ASSIGNED TASK:
Only the lines of the data holding the string "procesos" need to be returned.

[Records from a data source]
§ §
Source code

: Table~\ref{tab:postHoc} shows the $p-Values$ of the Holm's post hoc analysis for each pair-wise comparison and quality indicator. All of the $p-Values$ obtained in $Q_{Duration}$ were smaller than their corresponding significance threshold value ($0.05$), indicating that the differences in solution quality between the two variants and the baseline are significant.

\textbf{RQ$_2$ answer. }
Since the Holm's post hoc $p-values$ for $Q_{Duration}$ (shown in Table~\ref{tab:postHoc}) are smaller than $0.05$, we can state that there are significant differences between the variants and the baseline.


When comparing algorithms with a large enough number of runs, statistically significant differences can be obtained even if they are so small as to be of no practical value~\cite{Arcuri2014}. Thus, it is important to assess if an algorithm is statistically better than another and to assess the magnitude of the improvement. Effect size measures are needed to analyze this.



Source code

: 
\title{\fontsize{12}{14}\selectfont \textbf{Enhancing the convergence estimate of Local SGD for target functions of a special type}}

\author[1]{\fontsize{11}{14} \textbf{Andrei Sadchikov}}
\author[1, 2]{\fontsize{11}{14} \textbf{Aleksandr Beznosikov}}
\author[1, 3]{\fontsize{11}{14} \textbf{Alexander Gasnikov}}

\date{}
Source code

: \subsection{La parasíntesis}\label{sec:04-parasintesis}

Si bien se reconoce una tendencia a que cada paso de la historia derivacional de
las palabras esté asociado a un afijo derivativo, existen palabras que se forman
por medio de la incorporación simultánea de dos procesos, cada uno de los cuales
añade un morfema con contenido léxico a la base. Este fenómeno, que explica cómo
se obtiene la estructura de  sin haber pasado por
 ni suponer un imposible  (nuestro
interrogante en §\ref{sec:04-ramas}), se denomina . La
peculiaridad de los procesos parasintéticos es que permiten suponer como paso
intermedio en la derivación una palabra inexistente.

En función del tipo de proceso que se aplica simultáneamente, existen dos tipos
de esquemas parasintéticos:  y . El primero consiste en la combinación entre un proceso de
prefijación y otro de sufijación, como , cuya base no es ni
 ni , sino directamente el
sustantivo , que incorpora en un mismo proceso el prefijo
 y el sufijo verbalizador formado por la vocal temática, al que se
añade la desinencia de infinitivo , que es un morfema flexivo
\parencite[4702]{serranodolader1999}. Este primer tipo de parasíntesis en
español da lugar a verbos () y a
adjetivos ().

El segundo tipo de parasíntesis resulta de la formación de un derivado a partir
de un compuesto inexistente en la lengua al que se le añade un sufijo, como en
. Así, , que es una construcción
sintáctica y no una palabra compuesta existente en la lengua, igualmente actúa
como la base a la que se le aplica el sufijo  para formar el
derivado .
§ §
RESPONSE BOX:
por medio de la incorporación simultánea de dos procesos, cada uno de los cuales
peculiaridad de los procesos parasintéticos es que permiten suponer como paso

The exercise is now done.